The Gridders had a private income, lived in townhouse in Alexandria, and talked only about boats, oyster farming (Claude Gridder’s latest hobby), and the invasion of new money in Old Town. Nancy Gridder’s eccentricities – quirky dress, off-handed referential humor, and love of pewter – had worn thin years ago; but the Frogmores continued to see them for the occasional fondue. “They have to go”, Bob said.
“We have no friends left”, said Marcie after her husband had drawn a thick black line through the last of the entries in their address book; and despite her appeals to ‘branch out’, find new acquaintances, he demurred. “Who”, he asked, “do you have in mind?” The next door neighbors who obsessed about parking spaces? The ones across the street who lived with no air conditioning, no salt, no processed foods, and no meat? Or the ones down the block who were hoarders and recluses?

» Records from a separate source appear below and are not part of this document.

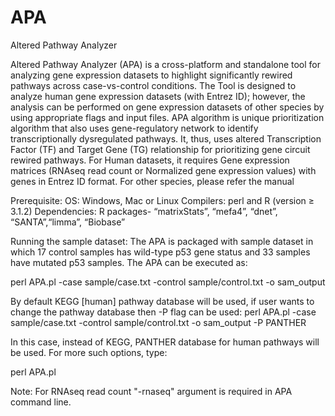 # APA
Altered Pathway Analyzer

Altered Pathway Analyzer (APA) is a cross-platform and standalone tool for analyzing gene
expression datasets to highlight significantly rewired pathways across case-vs-control
conditions. The Tool is designed to analyze human gene expression datasets (with Entrez ID);
however, the analysis can be performed on gene expression datasets of other species by using
appropriate flags and input files.
APA algorithm is unique prioritization algorithm that also uses gene-regulatory network to
identify transcriptionally dysregulated pathways. It, thus, uses altered Transcription Factor
(TF) and Target Gene (TG) relationship for prioritizing gene circuit rewired pathways. For
Human datasets, it requires Gene expression matrices (RNAseq read count or Normalized
gene expression values) with genes in Entrez ID format. For other species, please refer the
manual


Prerequisite:
OS: Windows, Mac or Linux Compilers:
perl and R (version ≥ 3.1.2)
Dependencies: R packages- “matrixStats”, “mefa4”, “dnet”, “SANTA”,“limma”, “Biobase”


Running the sample dataset:
The APA is packaged with sample dataset in which 17 control samples has wild-type p53 gene
status and 33 samples have mutated p53 samples. The APA can be executed as:

perl APA.pl -case sample/case.txt -control sample/control.txt -o sam_output

By default KEGG [human] pathway database will be used, if user wants to change the pathway
database then -P flag can be used:
perl APA.pl -case sample/case.txt -control sample/control.txt -o sam_output -P PANTHER

In this case, instead of KEGG, PANTHER database for human pathways will be used. For more
such options, type:

perl APA.pl

Note: For RNAseq read count "-rnaseq" argument is required in APA command line.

As much as Bob Frogmore had resented his wife’s singlemindedness about the basement, he had to smile at the idea of his parallel dumping; and ironically thanks to her obsession, the future was finally clear sailing without the impedimenta of the Gridders, the Harrows, the Nibletts, and the Spewleys.
Bob was a happy man. Thanks to his wife, he had figured out a way to get rid of annoying static and noise, and to pay no attention to anything that didn't matter to him. Given the amount of static and noise that had been in his life, that was saying something.